RECORD EXTRACTS:
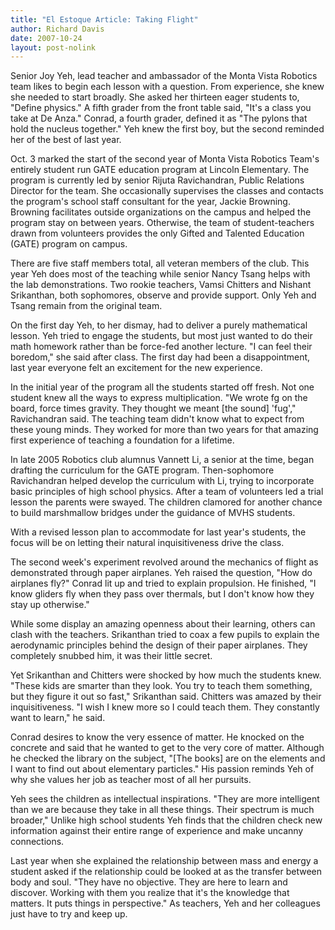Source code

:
 ```yaml
---
title: "El Estoque Article: Taking Flight"
author: Richard Davis
date: 2007-10-24
layout: post-nolink
---
```


Senior Joy Yeh, lead teacher and ambassador of the Monta Vista Robotics team
likes to begin each lesson with a question. From experience, she knew she needed
to start broadly. She asked her thirteen eager students to, "Define physics." A
fifth grader from the front table said, "It's a class you take at De Anza."
Conrad, a fourth grader, defined it as "The pylons that hold the nucleus
together." Yeh knew the first boy, but the second reminded her of the best of
last year.

Oct. 3 marked the start of the second year of Monta Vista Robotics Team's
entirely student run GATE education program at Lincoln Elementary. The program
is currently led by senior Rijuta Ravichandran, Public Relations Director for
the team. She occasionally supervises the classes and contacts the program's
school staff consultant for the year, Jackie Browning. Browning facilitates
outside organizations on the campus and helped the program stay on between
years. Otherwise, the team of student-teachers drawn from volunteers provides
the only Gifted and Talented Education (GATE) program on campus.

There are five staff members total, all veteran members of the club. This year
Yeh does most of the teaching while senior Nancy Tsang helps with the lab
demonstrations. Two rookie teachers, Vamsi Chitters and Nishant Srikanthan, both
sophomores, observe and provide support. Only Yeh and Tsang remain from the
original team.

On the first day Yeh, to her dismay, had to deliver a purely mathematical
lesson. Yeh tried to engage the students, but most just wanted to do their math
homework rather than be force-fed another lecture. "I can feel their boredom,"
she said after class. The first day had been a disappointment, last year
everyone felt an excitement for the new experience.

In the initial year of the program all the students started off fresh. Not one
student knew all the ways to express multiplication. "We wrote fg on the board,
force times gravity. They thought we meant [the sound] 'fug'," Ravichandran
said. The teaching team didn't know what to expect from these young minds. They
worked for more than two years for that amazing first experience of teaching a
foundation for a lifetime.

In late 2005 Robotics club alumnus Vannett Li, a senior at the time, began
drafting the curriculum for the GATE program. Then-sophomore Ravichandran helped
develop the curriculum with Li, trying to incorporate basic principles of high
school physics. After a team of volunteers led a trial lesson the parents were
swayed. The children clamored for another chance to build marshmallow bridges
under the guidance of MVHS students.

With a revised lesson plan to accommodate for last year's students, the focus
will be on letting their natural inquisitiveness drive the class.

The second week's experiment revolved around the mechanics of flight as
demonstrated through paper airplanes. Yeh raised the question, "How do airplanes
fly?" Conrad lit up and tried to explain propulsion. He finished, "I know
gliders fly when they pass over thermals, but I don't know how they stay up
otherwise."

While some display an amazing openness about their learning, others can clash
with the teachers. Srikanthan tried to coax a few pupils to explain the
aerodynamic principles behind the design of their paper airplanes. They
completely snubbed him, it was their little secret.

Yet Srikanthan and Chitters were shocked by how much the students knew. "These
kids are smarter than they look. You try to teach them something, but they
figure it out so fast," Srikanthan said. Chitters was amazed by their
inquisitiveness. "I wish I knew more so I could teach them. They constantly want
to learn," he said.

Conrad desires to know the very essence of matter. He knocked on the concrete
and said that he wanted to get to the very core of matter. Although he checked
the library on the subject, "[The books] are on the elements and I want to find
out about elementary particles." His passion reminds Yeh of why she values her
job as teacher most of all her pursuits.

Yeh sees the children as intellectual inspirations. "They are more intelligent
than we are because they take in all these things. Their spectrum is much
broader," Unlike high school students Yeh finds that the children check new
information against their entire range of experience and make uncanny
connections.

Last year when she explained the relationship between mass and energy a student
asked if the relationship could be looked at as the transfer between body and
soul. "They have no objective. They are here to learn and discover. Working with
them you realize that it's the knowledge that matters. It puts things in
perspective." As teachers, Yeh and her colleagues just have to try and keep up.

TASK REQUIREMENTS:
Word for word, repeat the material above and drop the pictures.

REPLY:
Source code

:
 ```yaml
---
title: "El Estoque Article: Taking Flight"
author: Richard Davis
date: 2007-10-24
layout: post-nolink
---
```


Senior Joy Yeh, lead teacher and ambassador of the Monta Vista Robotics team
likes to begin each lesson with a question. From experience, she knew she needed
to start broadly. She asked her thirteen eager students to, "Define physics." A
fifth grader from the front table said, "It's a class you take at De Anza."
Conrad, a fourth grader, defined it as "The pylons that hold the nucleus
together." Yeh knew the first boy, but the second reminded her of the best of
last year.

Oct. 3 marked the start of the second year of Monta Vista Robotics Team's
entirely student run GATE education program at Lincoln Elementary. The program
is currently led by senior Rijuta Ravichandran, Public Relations Director for
the team. She occasionally supervises the classes and contacts the program's
school staff consultant for the year, Jackie Browning. Browning facilitates
outside organizations on the campus and helped the program stay on between
years. Otherwise, the team of student-teachers drawn from volunteers provides
the only Gifted and Talented Education (GATE) program on campus.

There are five staff members total, all veteran members of the club. This year
Yeh does most of the teaching while senior Nancy Tsang helps with the lab
demonstrations. Two rookie teachers, Vamsi Chitters and Nishant Srikanthan, both
sophomores, observe and provide support. Only Yeh and Tsang remain from the
original team.

On the first day Yeh, to her dismay, had to deliver a purely mathematical
lesson. Yeh tried to engage the students, but most just wanted to do their math
homework rather than be force-fed another lecture. "I can feel their boredom,"
she said after class. The first day had been a disappointment, last year
everyone felt an excitement for the new experience.

In the initial year of the program all the students started off fresh. Not one
student knew all the ways to express multiplication. "We wrote fg on the board,
force times gravity. They thought we meant [the sound] 'fug'," Ravichandran
said. The teaching team didn't know what to expect from these young minds. They
worked for more than two years for that amazing first experience of teaching a
foundation for a lifetime.

In late 2005 Robotics club alumnus Vannett Li, a senior at the time, began
drafting the curriculum for the GATE program. Then-sophomore Ravichandran helped
develop the curriculum with Li, trying to incorporate basic principles of high
school physics. After a team of volunteers led a trial lesson the parents were
swayed. The children clamored for another chance to build marshmallow bridges
under the guidance of MVHS students.

With a revised lesson plan to accommodate for last year's students, the focus
will be on letting their natural inquisitiveness drive the class.

The second week's experiment revolved around the mechanics of flight as
demonstrated through paper airplanes. Yeh raised the question, "How do airplanes
fly?" Conrad lit up and tried to explain propulsion. He finished, "I know
gliders fly when they pass over thermals, but I don't know how they stay up
otherwise."

While some display an amazing openness about their learning, others can clash
with the teachers. Srikanthan tried to coax a few pupils to explain the
aerodynamic principles behind the design of their paper airplanes. They
completely snubbed him, it was their little secret.

Yet Srikanthan and Chitters were shocked by how much the students knew. "These
kids are smarter than they look. You try to teach them something, but they
figure it out so fast," Srikanthan said. Chitters was amazed by their
inquisitiveness. "I wish I knew more so I could teach them. They constantly want
to learn," he said.

Conrad desires to know the very essence of matter. He knocked on the concrete
and said that he wanted to get to the very core of matter. Although he checked
the library on the subject, "[The books] are on the elements and I want to find
out about elementary particles." His passion reminds Yeh of why she values her
job as teacher most of all her pursuits.

Yeh sees the children as intellectual inspirations. "They are more intelligent
than we are because they take in all these things. Their spectrum is much
broader," Unlike high school students Yeh finds that the children check new
information against their entire range of experience and make uncanny
connections.

Last year when she explained the relationship between mass and energy a student
asked if the relationship could be looked at as the transfer between body and
soul. "They have no objective. They are here to learn and discover. Working with
them you realize that it's the knowledge that matters. It puts things in
perspective." As teachers, Yeh and her colleagues just have to try and keep up.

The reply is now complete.